Mesmo com todos os problemas de despejo de esgoto por ocupações irregulares instaladas às margens do manancial, que completará 93 anos no dia 27, ambientalistas dizem acreditar na recuperação do corpo hídrico a partir da concretização de ações já discutidas, dentre elas a remoção de famílias da área de preservação ambiental e a criação de estação de tratamento de água na região da Pedreira, Zona Sul da Capital – a ação seria responsável pela contenção de carga despejada pelo Rio Pinheiros no manancial a partir de reversão em época de chuva.

Para que haja melhorias, os especialistas cobram empenho de governantes. “Muitos acham que a despoluição da Billings é impossível, mas não é. Se políticos pararem de bater cabeça e decidirem empenhar esforços no projeto, com certeza poderemos executar a limpeza do manancial. A questão é ter vontade política”, afirma a bióloga especialista em recursos hídricos e professora da USCS (Universidade Municipal de São Caetano), Marta Ângela Marcondes.

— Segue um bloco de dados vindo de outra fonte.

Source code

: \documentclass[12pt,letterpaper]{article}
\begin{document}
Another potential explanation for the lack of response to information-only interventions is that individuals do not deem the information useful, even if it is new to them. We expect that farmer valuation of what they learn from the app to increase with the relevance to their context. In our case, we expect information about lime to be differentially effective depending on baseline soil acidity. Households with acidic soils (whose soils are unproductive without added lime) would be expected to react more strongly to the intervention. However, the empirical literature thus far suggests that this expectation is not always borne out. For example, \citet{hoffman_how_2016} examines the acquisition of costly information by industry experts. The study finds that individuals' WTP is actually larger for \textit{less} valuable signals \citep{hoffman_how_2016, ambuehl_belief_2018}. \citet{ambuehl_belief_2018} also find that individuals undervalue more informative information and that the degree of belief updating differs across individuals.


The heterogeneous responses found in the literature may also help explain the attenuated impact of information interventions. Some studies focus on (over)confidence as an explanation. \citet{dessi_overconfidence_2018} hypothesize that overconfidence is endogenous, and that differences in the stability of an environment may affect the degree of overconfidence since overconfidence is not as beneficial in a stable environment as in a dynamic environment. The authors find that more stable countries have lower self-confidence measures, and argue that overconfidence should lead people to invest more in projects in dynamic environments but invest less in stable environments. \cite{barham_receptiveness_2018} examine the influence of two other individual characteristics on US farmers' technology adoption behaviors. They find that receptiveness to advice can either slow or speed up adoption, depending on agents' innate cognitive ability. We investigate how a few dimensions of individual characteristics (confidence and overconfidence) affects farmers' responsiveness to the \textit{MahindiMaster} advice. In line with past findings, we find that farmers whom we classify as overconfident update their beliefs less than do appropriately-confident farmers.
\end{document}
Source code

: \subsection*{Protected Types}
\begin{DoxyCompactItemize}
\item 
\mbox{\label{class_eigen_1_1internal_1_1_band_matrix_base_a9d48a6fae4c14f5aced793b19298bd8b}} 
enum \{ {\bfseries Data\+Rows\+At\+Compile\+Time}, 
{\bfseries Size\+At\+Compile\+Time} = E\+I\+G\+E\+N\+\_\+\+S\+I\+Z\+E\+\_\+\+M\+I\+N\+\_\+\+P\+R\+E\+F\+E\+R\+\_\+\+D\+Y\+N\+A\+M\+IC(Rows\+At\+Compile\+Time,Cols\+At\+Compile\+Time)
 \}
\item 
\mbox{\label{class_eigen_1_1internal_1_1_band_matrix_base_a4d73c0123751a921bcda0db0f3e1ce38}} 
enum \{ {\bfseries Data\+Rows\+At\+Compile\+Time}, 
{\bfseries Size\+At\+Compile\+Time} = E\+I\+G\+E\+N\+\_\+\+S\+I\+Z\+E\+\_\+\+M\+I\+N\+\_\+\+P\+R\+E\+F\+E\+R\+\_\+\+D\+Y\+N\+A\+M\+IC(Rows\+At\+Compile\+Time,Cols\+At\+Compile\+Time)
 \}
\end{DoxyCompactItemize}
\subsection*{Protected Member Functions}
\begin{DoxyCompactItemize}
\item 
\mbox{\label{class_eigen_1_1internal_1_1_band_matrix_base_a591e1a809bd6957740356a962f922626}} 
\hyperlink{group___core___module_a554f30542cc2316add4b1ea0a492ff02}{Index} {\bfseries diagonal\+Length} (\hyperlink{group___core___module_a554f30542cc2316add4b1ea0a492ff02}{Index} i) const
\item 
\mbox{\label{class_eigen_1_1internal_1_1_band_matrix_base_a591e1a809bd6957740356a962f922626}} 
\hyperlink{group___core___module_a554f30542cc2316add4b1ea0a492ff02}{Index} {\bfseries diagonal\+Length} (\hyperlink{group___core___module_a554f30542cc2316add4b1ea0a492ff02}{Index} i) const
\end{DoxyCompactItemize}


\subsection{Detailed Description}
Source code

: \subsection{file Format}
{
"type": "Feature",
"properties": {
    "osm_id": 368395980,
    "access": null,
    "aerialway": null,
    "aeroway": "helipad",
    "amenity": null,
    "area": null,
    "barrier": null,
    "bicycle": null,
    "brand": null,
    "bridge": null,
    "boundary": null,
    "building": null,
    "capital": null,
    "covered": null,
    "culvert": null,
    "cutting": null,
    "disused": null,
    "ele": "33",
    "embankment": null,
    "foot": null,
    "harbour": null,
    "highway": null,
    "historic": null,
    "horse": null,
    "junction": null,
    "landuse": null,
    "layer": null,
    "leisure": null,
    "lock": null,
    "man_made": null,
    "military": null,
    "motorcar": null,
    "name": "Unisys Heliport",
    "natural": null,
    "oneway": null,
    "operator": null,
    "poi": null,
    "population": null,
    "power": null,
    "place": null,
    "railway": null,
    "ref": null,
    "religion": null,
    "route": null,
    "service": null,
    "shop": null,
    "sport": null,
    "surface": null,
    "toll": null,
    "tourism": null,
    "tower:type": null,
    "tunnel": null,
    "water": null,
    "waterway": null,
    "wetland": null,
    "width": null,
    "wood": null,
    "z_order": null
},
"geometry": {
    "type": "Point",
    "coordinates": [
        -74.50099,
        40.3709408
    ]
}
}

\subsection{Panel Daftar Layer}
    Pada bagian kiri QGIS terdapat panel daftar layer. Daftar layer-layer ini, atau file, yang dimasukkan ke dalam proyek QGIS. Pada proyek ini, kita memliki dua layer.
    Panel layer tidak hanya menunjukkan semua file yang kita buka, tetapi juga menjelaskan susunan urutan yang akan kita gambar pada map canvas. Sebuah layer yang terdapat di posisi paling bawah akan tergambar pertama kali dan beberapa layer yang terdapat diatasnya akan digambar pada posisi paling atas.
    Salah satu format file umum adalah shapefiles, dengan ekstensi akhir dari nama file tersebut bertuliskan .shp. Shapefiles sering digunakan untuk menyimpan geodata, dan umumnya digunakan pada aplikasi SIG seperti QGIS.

Há exatas três décadas, foi justamente a falta de vontade política que fez projeto de despoluição do manancial ser descartado pelo governo estadual. À época, em entrevista ao Diário, o então secretário de Obras do Estado, João Oswaldo Leiva, declarou ser impossível qualquer tentativa de limpeza da Billings. O argumento: “Não há projeto para se utilizar futuramente a represa para abastecimento de água à população”.

“Não podemos deixar que a despoluição fique na promessa. Muda gestão, mas os problemas continuam. É preciso que prefeitos e governador conversem e tirem do papel as boas ideias. Não podemos deixar a situação da Billings piorar”, afirma o professor Rogério Aparecido Machado, especialista em meio ambiente da Universidade Presbiteriana Mackenzie.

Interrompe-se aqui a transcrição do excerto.